Para saber o que está rolando do lado de lá, os grandes bancos têm se aproximado das startups. O Bradesco tem hoje um outro projeto intitulado InovaBra que seleciona fintechs com propostas que podem ser adotadas pelo banco. Atualmente em sua segunda edição, o InovaBra já selecionou 20 startups que, durante oito meses, permanecem junto ao banco testando seus produtos na base de clientes do Bradesco e que, no fim, podem fechar um contrato para prestar serviços para o banco.
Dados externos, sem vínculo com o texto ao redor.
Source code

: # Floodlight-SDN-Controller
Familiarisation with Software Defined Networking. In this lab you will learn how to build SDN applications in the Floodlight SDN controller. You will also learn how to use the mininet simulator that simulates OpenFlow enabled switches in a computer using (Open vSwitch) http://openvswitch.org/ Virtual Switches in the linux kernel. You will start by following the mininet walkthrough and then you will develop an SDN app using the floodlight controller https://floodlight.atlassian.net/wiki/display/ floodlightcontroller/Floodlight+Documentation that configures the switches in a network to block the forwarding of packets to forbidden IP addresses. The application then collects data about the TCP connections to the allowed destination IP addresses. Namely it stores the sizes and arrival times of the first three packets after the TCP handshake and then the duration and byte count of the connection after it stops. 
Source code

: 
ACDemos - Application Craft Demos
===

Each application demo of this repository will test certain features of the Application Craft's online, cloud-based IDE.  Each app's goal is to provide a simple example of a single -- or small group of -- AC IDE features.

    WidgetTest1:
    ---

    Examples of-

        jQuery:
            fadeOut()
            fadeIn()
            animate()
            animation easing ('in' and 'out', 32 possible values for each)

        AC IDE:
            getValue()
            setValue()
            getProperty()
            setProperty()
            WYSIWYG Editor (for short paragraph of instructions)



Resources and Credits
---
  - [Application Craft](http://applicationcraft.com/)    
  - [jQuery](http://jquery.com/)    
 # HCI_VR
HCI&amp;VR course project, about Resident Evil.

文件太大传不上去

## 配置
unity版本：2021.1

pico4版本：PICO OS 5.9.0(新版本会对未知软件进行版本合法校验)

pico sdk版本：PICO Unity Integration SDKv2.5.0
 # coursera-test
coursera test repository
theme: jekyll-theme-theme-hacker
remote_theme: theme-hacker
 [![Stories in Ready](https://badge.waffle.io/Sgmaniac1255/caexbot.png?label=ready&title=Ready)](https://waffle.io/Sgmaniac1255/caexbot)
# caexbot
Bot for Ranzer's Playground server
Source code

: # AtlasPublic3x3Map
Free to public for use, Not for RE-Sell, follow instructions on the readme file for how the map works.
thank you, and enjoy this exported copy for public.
Há ainda a possibilidade de o Bradesco comprar parte da fintech por meio de um fundo criado especialmente para isso e que dispõem de 100 milhões de reais. “Estamos fechando os primeiros contratos agora. Encontramos muitas startups interessantes e que realmente têm um grande potencial”, diz Marcelo Frontini, diretor de pesquisa e Inovação do banco. Outros bancos têm estratégias semelhantes: o Itaú criou um espaço de trabalho coletivo, o Cubo, que reúne startups de diferentes segmentos, inclusive o financeiro.
Já o Santander comprou, em março, os 50% restantes da startup de cartões de crédito pré-pagos ContaSuper. A primeira metade da fintech foi adquirida pelo banco em janeiro de 2015, por 31 milhões de reais. A fatia restante custou quase quatro vezes mais: 119 milhões de reais. Segundo o banco, na primeira aquisição, a startup tinha 200.000 clientes e o objetivo era chegar a 250.000 em um ano. Mas, no fim de 2015, a ContaSuper já tinha 360.000 clientes. O objetivo agora é chegar a 500.000 clientes até o fim de 2016. O rápido crescimento impressiona, mas vale lembrar que o Santander tem 32 milhões de clientes.